Level 1 BLAS helpers
These helpers cover vector updates, reductions, and element-wise transforms such as the in-place square root provided by dsqrt()
.
library(bigmemory)
library(bigalgebra)
x <- bigmemory::big.matrix(5, 1, init = 0)
dset(ALPHA = 9, X = x)
dsqrt(X = x)
x[]
#> [1] 3 3 3 3 3
y <- bigmemory::big.matrix(5, 1, init = 1)
dvcal(ALPHA = 0.5, X = x, BETA = 2, Y = y)
y[]
#> [1] 3.5 3.5 3.5 3.5 3.5
Matrix products with dgemm()
A <- bigmemory::big.matrix(5, 4, init = 1)
B <- bigmemory::big.matrix(4, 4, init = 2)
C <- bigmemory::big.matrix(5, 4, init = 0)
dgemm(A = A, B = B, C = C, ALPHA = 1, BETA = 0)
C[]
#> [,1] [,2] [,3] [,4]
#> [1,] 8 8 8 8
#> [2,] 8 8 8 8
#> [3,] 8 8 8 8
#> [4,] 8 8 8 8
#> [5,] 8 8 8 8
LAPACK decompositions
set.seed(1)
M <- matrix(rnorm(9), 3)
SPD <- crossprod(M)
SPD_big <- as.big.matrix(SPD)
dpotrf(A = SPD_big)
#> [1] 0
chol_factor <- SPD_big[,]
chol_factor[lower.tri(chol_factor)] <- 0
chol_factor
#> [,1] [,2] [,3]
#> [1,] 1.060398 -0.2388263 -0.6138286
#> [2,] 0.000000 1.8082109 0.2222424
#> [3,] 0.000000 0.0000000 0.8294922
File-backed big.matrix
workflows
tmpdir <- tempdir()
file_big <- filebacked.big.matrix(3, 3, init = diag(3),
backingpath = tmpdir,
backingfile = "example.bin")
#> Warning in filebacked.big.matrix(3, 3, init = diag(3), backingpath = tmpdir, : No
#> descriptor file given, it will be named example.bin.desc
file_big[1, 3] <- 5
file_big[]
#> [,1] [,2] [,3]
#> [1,] 1 1 5
#> [2,] 1 1 1
#> [3,] 1 1 1
rm(file_big)
gc()
#> used (Mb) gc trigger (Mb) limit (Mb) max used (Mb)

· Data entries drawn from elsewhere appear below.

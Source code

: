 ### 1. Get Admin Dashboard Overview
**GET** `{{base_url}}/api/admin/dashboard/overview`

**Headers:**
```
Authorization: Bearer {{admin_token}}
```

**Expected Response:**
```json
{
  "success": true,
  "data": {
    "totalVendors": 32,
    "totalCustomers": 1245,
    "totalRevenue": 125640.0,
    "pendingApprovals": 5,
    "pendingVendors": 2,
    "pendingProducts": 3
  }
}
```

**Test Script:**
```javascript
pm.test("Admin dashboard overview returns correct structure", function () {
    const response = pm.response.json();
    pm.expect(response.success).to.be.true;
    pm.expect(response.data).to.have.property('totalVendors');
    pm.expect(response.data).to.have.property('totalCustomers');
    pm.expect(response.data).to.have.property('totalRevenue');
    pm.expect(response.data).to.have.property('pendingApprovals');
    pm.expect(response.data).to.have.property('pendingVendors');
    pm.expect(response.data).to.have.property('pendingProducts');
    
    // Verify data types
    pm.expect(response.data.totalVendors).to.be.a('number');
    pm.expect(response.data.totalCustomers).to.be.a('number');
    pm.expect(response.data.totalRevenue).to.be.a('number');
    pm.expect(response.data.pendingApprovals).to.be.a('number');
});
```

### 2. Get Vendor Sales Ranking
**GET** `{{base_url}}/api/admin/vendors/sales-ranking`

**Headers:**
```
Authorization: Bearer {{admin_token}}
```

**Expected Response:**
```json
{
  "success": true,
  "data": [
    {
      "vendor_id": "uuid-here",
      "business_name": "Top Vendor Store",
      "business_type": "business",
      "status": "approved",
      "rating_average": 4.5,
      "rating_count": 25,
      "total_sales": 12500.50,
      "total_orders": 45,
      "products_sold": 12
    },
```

#> Ncells 900616 48.1 1699095 90.8 NA 1377768 73.6
#> Vcells 2253326 17.2 8388608 64.0 65536 3247956 24.8
Available vignettes
The full vignette set expands on the topics above and demonstrates how the routines interact:
- Working with big.matrix Objects – Managing shared memory, file backing, and clean-up for large datasets.
- Level 1 BLAS-Style Helpers – Filling vectors, Hadamard products, and reductions on disk-backed data.
- Matrix Wrapper Helpers – Symmetric and general matrix products, including strategies for chaining operations.
- LAPACK Decompositions with bigalgebra – QR, Cholesky, eigenvalue, and SVD workflows for both in-memory and file-backed matrices.